The word “spacious” is entirely subject to one’s interpretation, so don’t decide on an apartment based on a vague word like this alone. If you can’t get the landlord to give you exact room dimensions, you’re unlikely to get a really roomy apartment. The apartment could simply be more spacious than other apartments or it could have a lot of floor space-until you add your furniture.

Another caveat with the word “spacious” is that if the apartment truly is quite roomy, you may be looking at an older apartment, which was probably constructed 20 to 30 years ago or more, before the norm became to build more apartments in a single complex. An older apartment can be both a positive, if the floor space is important to you, and a negative, if the apartment may need more work done.

“Convenient to…”

“Convenient to Downtown,” “Convenient to the Interstate” and “Convenient to [Insert Popular City Destination Here]” are popular terms on apartment listings. This may not seem vague at first glance, but it really is. “Convenient” doesn’t automatically mean “you can walk there from your front door.” Most locations can be reached from any point within any given city within 20 to 30 minutes by car or even 60 to 120 minutes by bus and the vague definition of “convenient” covers any and all of these.
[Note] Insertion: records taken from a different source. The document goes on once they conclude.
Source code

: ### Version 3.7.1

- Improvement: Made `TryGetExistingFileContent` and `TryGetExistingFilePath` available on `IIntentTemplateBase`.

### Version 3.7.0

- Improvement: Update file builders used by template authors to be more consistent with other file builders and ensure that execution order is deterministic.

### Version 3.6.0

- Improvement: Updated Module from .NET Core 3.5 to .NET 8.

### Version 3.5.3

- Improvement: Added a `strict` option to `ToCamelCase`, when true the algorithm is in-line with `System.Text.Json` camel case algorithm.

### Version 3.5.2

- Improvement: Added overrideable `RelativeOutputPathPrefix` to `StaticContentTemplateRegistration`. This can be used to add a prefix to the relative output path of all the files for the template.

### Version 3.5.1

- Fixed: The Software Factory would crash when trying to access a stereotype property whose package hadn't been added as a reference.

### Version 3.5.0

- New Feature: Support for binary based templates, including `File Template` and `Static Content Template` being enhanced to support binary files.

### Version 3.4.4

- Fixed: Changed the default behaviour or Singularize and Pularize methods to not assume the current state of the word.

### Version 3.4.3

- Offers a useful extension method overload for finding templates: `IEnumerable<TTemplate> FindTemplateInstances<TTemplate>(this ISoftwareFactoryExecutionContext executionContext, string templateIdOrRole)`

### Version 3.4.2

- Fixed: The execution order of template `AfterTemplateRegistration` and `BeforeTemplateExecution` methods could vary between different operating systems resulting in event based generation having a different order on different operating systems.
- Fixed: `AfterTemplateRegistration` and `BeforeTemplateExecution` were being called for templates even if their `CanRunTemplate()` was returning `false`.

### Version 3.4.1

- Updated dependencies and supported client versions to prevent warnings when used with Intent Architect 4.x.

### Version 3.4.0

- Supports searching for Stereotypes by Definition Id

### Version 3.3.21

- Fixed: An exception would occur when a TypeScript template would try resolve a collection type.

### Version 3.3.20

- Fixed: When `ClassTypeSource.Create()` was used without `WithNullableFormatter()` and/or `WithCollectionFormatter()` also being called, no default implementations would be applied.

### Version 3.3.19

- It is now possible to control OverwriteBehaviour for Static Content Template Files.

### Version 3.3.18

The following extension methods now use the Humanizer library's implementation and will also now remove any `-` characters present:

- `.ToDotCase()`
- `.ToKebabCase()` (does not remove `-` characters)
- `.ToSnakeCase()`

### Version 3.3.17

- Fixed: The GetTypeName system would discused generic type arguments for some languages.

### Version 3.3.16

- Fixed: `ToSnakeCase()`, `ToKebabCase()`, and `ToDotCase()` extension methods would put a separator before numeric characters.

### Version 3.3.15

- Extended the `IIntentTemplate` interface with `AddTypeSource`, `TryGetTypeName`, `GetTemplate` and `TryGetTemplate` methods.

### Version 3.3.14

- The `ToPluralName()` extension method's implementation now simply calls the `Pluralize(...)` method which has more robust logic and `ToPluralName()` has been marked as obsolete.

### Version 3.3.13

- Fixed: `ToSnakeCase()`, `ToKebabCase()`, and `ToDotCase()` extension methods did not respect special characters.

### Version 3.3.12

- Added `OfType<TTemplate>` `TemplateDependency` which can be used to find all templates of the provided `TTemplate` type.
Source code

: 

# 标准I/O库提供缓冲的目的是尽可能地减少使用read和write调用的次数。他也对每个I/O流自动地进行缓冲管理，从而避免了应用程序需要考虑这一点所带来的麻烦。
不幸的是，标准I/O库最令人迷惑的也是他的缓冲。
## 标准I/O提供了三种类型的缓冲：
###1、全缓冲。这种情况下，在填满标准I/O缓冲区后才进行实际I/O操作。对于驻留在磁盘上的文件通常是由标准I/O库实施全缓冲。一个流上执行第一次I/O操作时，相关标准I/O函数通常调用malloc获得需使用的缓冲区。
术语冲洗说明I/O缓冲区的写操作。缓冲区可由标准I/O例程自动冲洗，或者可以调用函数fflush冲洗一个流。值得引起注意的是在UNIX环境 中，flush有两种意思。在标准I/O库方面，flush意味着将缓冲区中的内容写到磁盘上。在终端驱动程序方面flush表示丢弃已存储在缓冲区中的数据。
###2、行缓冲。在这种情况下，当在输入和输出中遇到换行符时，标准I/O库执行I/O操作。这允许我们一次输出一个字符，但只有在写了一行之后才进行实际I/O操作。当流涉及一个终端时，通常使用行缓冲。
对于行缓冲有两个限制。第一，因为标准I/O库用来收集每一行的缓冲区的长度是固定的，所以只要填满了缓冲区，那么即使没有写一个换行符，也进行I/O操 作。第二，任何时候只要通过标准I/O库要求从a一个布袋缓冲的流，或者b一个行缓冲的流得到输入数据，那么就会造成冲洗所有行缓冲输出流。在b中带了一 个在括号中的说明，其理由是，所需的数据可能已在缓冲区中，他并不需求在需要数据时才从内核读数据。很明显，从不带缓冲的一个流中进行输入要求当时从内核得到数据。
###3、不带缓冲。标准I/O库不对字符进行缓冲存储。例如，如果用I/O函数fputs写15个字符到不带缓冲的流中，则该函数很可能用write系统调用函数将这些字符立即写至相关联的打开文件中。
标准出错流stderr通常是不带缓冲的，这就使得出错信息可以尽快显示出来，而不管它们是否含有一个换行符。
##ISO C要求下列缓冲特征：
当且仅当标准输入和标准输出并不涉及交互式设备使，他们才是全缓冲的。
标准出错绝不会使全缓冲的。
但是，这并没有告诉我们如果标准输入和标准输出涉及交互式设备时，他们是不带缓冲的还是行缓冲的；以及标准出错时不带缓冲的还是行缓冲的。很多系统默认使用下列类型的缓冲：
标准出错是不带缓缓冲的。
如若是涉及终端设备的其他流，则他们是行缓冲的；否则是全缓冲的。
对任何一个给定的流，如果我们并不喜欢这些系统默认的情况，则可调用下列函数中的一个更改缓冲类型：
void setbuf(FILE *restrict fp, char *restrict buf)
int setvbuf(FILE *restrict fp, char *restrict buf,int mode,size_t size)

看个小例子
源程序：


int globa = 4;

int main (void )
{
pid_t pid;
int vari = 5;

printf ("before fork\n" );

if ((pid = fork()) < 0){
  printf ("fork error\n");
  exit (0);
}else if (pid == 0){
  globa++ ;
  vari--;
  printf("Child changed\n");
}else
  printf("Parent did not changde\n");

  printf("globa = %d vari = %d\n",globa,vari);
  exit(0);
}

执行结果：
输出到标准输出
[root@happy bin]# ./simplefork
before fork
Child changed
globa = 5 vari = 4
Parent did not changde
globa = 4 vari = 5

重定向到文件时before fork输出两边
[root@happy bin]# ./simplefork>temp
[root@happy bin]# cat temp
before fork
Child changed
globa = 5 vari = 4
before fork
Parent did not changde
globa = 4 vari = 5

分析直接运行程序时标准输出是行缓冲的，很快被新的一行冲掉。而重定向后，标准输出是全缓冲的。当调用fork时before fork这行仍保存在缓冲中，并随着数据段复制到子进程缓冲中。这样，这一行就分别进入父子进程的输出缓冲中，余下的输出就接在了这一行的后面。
Instead, use an online map tool to see how far important locales are to the apartment.


“Rustic” is a word taught to anyone in charge of selling a house or renting an apartment that’s fairly old compared to what else is available on the market. While it’s possible the apartment overlooks an area with a lot of trees, if you’re looking at apartment listings, it’s more likely to be closer to town than in the middle of the countryside.

“Bonus with Rental”

A promised “bonus” could really be anything at all, so don’t let “bonus” be an enticing word on the apartment listings you go over. Some bonuses can be truly beneficial, like a discounted rate for a year or a free month of rent with a signed year-long lease agreement, but other bonuses could just be a small waived signing fee or a basket of fruit upon your arrival.

Besides the unknown quality of this “bonus,” consider, too, that any apartment that needs to advertise bonuses is probably having a difficult time finding a renter. This raises questions about what could possibly be wrong or unlikeable with the place.

Before you sign a rental agreement or tour an apartment that’s a waste of your time, understand the basic language of apartment listings to decrease your chance of getting stuck with an unpleasant apartment or an apartment that doesn’t otherwise fit your needs. Vague listings mean you’ll have less power to argue with the landlord if the apartment is less than you expected.